Blogging is hard. Or rather, remembering to blog is hard. Or even still, having the inspiration to both make something and blog about it is hard. It takes up a lot of free time! Free time I suddenly have almost none of. Why? Well I done went and got myself a real grown-up job! It’s true! My job description no longer involves knitting all day while listening to podcasts (goodbye, old friends!), and now involves waking up early, making my lunches well in advance, and applying my brain and hands in completely different ways. Ways that are useful, but certainly do not result in me getting to parade little handmade baby clothes around and go “Squeeeee! I made this!” (To give you a hint, me and the computer are BFFs at work.)
Being suddenly thrust into the 9-5 was quite a shock to my system! And my system is still getting a handle on what happened. And being that my system is still in shock mode, it has not allowed me to do any real crafting to speak of for the last couple of weeks. Yikes! I fear that my crafting will have to be on the back burner for a while. I won’t stop entirely, I will just be much slower to finish projects. This is sad in a way, but also good. I had a good stint of unemployment there, during which I made stuff at a record pace. Now that’s over, and I think this is a good opportunity to remind myself that I can’t do it all! I have to give myself permission to feel totally fine about only getting to my knitting once a week on craft night, because I just can’t even muster the motivation to pick it up most days when I get home from work. That’s just the reality of working full time. As lovely as it can be to be involved and actively thinking/doing all day and making money and feeling productive, it takes up a lot of mental (and sometimes physical) energy.
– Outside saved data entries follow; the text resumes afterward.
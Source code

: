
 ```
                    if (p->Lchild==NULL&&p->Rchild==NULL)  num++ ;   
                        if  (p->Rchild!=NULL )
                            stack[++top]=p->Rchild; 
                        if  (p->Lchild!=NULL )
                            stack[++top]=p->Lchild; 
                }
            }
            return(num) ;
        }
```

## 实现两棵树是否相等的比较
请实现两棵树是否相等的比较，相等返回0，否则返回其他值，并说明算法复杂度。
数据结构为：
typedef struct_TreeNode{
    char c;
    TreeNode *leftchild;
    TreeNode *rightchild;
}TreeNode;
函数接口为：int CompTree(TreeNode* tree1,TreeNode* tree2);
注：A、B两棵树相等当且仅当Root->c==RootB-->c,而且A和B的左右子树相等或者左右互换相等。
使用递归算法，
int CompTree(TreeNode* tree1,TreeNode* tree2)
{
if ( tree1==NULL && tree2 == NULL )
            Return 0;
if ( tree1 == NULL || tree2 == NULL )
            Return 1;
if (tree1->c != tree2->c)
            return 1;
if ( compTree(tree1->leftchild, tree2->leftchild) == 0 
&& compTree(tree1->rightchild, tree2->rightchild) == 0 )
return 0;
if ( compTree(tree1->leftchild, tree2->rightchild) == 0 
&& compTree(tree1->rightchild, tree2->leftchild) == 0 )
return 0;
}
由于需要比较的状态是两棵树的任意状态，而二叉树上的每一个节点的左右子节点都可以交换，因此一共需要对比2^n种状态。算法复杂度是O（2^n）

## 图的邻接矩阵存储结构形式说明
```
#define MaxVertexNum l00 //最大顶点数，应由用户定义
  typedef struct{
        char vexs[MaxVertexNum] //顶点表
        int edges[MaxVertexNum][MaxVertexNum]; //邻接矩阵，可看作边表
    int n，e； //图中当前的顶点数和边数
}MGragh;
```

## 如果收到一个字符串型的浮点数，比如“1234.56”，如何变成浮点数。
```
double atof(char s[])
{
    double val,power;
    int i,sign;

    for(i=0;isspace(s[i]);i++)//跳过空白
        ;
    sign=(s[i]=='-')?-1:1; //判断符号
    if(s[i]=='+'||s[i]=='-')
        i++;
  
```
When I first started blogging, I made a mental goal of blogging every other day — blogs that are rarely updated don’t generally get read, right? But then that shifted to every 3 days, every 4 days, every 5 days even… Now I’m looking at once a week as a reasonable goal. I don’t want this blog to fall right off my radar entirely, but I think more occasional crafting (and thus more occasional blogging) is just going to be my reality for the next while. I’ll try my best, but sometimes trying my best also means treating myself to an early bedtime or a nap or a laze on the couch.